To show his worshipers just how dangerous he can be sometimes, Shiva is commonly depicted with a cobra necklace. This symbolizes he vast natural power over the most dangerous of animals on earth. The cobra fits perfectly with Shiva’s role in Hindu pantheon – his destructive and creative nature. Cobras also generally shed their skins, paving way for a new layer of skin. From this angle, Shiva might not necessarily be a total force of destruction; rather, he is the deity that burns everything down to ground in order to make way for an even better world and society.
Other symbols of Shiva are the Vibhuti (three horizontal lines drawn with ash across his forehead); the trident; crescent moon; and bulls.
In Hindu religion, the holy triumvirate refers to beings in charge of creation, maintenance and destruction of the universe. The deities are Brahma, Vishnu and Shiva. Brahma is assigned the task of creating while Vishnu preserves the universe. As stated earlier, Shiva is the one who destroys the universe so that the cycle could start all over again.
His trident is in part reference to him being part of the Hindu triumvirate deities – Vishnu, Shiva and Brahma.

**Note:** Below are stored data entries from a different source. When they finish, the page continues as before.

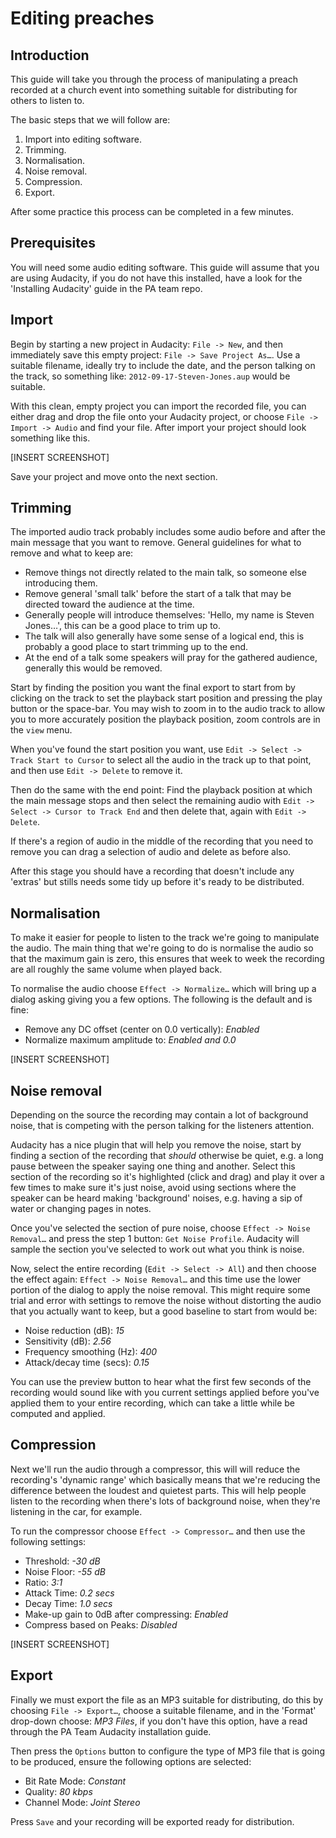 Editing preaches
================

Introduction
------------

This guide will take you through the process of manipulating a preach recorded at a church event into something suitable for distributing for others to listen to.

The basic steps that we will follow are:

1. Import into editing software.
2. Trimming.
3. Normalisation.
4. Noise removal.
5. Compression.
6. Export.

After some practice this process can be completed in a few minutes.


Prerequisites
-------------

You will need some audio editing software. This guide will assume that you are using Audacity, if you do not have this installed, have a look for the 'Installing Audacity' guide in the PA team repo.

Import
------

Begin by starting a new project in Audacity: `File -> New`, and then immediately save this empty project: `File -> Save Project As…`. Use a suitable filename, ideally try to include the date, and the person talking on the track, so something like: `2012-09-17-Steven-Jones.aup` would be suitable.

With this clean, empty project you can import the recorded file, you can either drag and drop the file onto your Audacity project, or choose `File -> Import -> Audio` and find your file. After import your project should look something like this.

[INSERT SCREENSHOT]

Save your project and move onto the next section.

Trimming
--------

The imported audio track probably includes some audio before and after the main message that you want to remove. General guidelines for what to remove and what to keep are:

* Remove things not directly related to the main talk, so someone else introducing them.
* Remove general 'small talk' before the start of a talk that may be directed toward the audience at the time.
* Generally people will introduce themselves: 'Hello, my name is Steven Jones…', this can be a good place to trim up to.
* The talk will also generally have some sense of a logical end, this is probably a good place to start trimming up to the end.
* At the end of a talk some speakers will pray for the gathered audience, generally this would be removed.

Start by finding the position you want the final export to start from by clicking on the track to set the playback start position and pressing the play button or the space-bar. You may wish to zoom in to the audio track to allow you to more accurately position the playback position, zoom controls are in the `view` menu.

When you've found the start position you want, use `Edit -> Select -> Track Start to Cursor` to select all the audio in the track up to that point, and then use `Edit -> Delete` to remove it.

Then do the same with the end point: Find the playback position at which the main message stops and then select the remaining audio with `Edit -> Select -> Cursor to Track End` and then delete that, again with `Edit -> Delete`.

If there's a region of audio in the middle of the recording that you need to remove you can drag a selection of audio and delete as before also.

After this stage you should have a recording that doesn't include any 'extras' but stills needs some tidy up before it's ready to be distributed.

Normalisation
-------------

To make it easier for people to listen to the track we're going to manipulate the audio. The main thing that we're going to do is normalise the audio so that the maximum gain is zero, this ensures that week to week the recording are all roughly the same volume when played back.

To normalise the audio choose `Effect -> Normalize…` which will bring up a dialog asking giving you a few options. The following is the default and is fine:

* Remove any DC offset (center on 0.0 vertically): _Enabled_
* Normalize maximum amplitude to: _Enabled and 0.0_

[INSERT SCREENSHOT]

Noise removal
-------------

Depending on the source the recording may contain a lot of background noise, that is competing with the person talking for the listeners attention.

Audacity has a nice plugin that will help you remove the noise, start by finding a section of the recording that _should_ otherwise be quiet, e.g. a long pause between the speaker saying one thing and another. Select this section of the recording so it's highlighted (click and drag) and play it over a few times to make sure it's just noise, avoid using sections where the speaker can be heard making 'background' noises, e.g. having a sip of water or changing pages in notes.

Once you've selected the section of pure noise, choose `Effect -> Noise Removal…` and press the step 1 button: `Get Noise Profile`. Audacity will sample the section you've selected to work out what you think is noise.

Now, select the entire recording (`Edit -> Select -> All`) and then choose the effect again: `Effect -> Noise Removal…` and this time use the lower portion of the dialog to apply the noise removal. This might require some trial and error with settings to remove the noise without distorting the audio that you actually want to keep, but a good baseline to start from would be:

* Noise reduction (dB): _15_
* Sensitivity (dB): _2.56_
* Frequency smoothing (Hz): _400_
* Attack/decay time (secs): _0.15_

You can use the preview button to hear what the first few seconds of the recording would sound like with you current settings applied before you've applied them to your entire recording, which can take a little while be computed and applied.


Compression
-----------

Next we'll run the audio through a compressor, this will will reduce the recording's 'dynamic range' which basically means that we're reducing the difference between the loudest and quietest parts. This will help people listen to the recording when there's lots of background noise, when they're listening in the car, for example.

To run the compressor choose `Effect -> Compressor…` and then use the following settings:

* Threshold: _-30 dB_
* Noise Floor: _-55 dB_
* Ratio: _3:1_
* Attack Time: _0.2 secs_
* Decay Time: _1.0 secs_
* Make-up gain to 0dB after compressing: _Enabled_
* Compress based on Peaks: _Disabled_

[INSERT SCREENSHOT]

Export
------

Finally we must export the file as an MP3 suitable for distributing, do this by choosing `File -> Export…`, choose a suitable filename, and in the 'Format' drop-down choose: _MP3 Files_, if you don't have this option, have a read through the PA Team Audacity installation guide.

Then press the `Options` button to configure the type of MP3 file that is going to be produced, ensure the following options are selected:

* Bit Rate Mode: _Constant_
* Quality: _80 kbps_
* Channel Mode: _Joint Stereo_

Press `Save` and your recording will be exported ready for distribution.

Shiva is often shown smiling and in a very relaxed position. There is nothing on his face that shows the slightest inclination that he is a destructive god. This is just one of the numerous contradictions about Shiva. From the cosmic point of view, the role Shiva plays is an absolutely vital one. There simply cannot be creation without destruction. Hindus believe that were it not for the crucial role Shiva plays, the world would perhaps have ground to a halt – with nothing new emerging.
Another important role of Shiva comes in the entertainment side of things. Shiva is believed to be an expert dancer; his mastery in the art is so high that no deity comes close to his level. For this, he has been venerated as the Lord of Dance.
On the face value of things, Shiva being the Lord of Dance might simply refer to casual dancing. However, from a cosmic point of view, Hindus believe that Shiva’s mastery of dance is a metaphorical reference to the harmony we see in nature or the universe. His dance rhythm is what holds the world together.
Other less dark side of him portray him as very compassionate and benevolent god. This is evident in his marriage to the goddess Sati (later reincarnated to become Parvati). He is known for being very gentle. Hindus believe that it was Sati who tamed him into the good husband that he is.
Shiva is also believed to be the deity in charge of keeping the Vedas safe. The Vedas are ancient religious texts of Hinduism.
Shiva and Sati
According to one Hindu story, Lord Shiva married the goddess Sati (the fertility goddess) against Sati’s father’s wishes. The fracture between Sati’s father (Daksha) and Lord Shiva’s relationship resulted in the former not inviting latter to a prayer ceremony. All the other gods were invited except Shiva. Incensed by this, Sati cast herself into a large fire at the ceremony and dying in the process. Her death caused Shiva to wake up suddenly from a deep slumber. Shocked by the death of his wife, Shiva proceeded to end the world by dancing the “death dance” – the Tandav. However, just as he was about to do so, his fellow gods interceded by sprinkling the ashes of his dead wife Sati all over him. It is believed that Sati’s ashes soothed Shiva’s pain and stopped him from destroying the universe. Deep in mourning over his wife’s absence, Shiva then went far into the outer regions of the universe for many, many years to meditate.
Luckily for the universe, Shiva ended his exile after Sati was reincarnated as Parvati. The two then reunited. The reincarnated Sati (Parvati) watered down the temper of Shiva. The two deities went on to have a perfect marriage – a type of marriage that their believers and worshipers pray to have.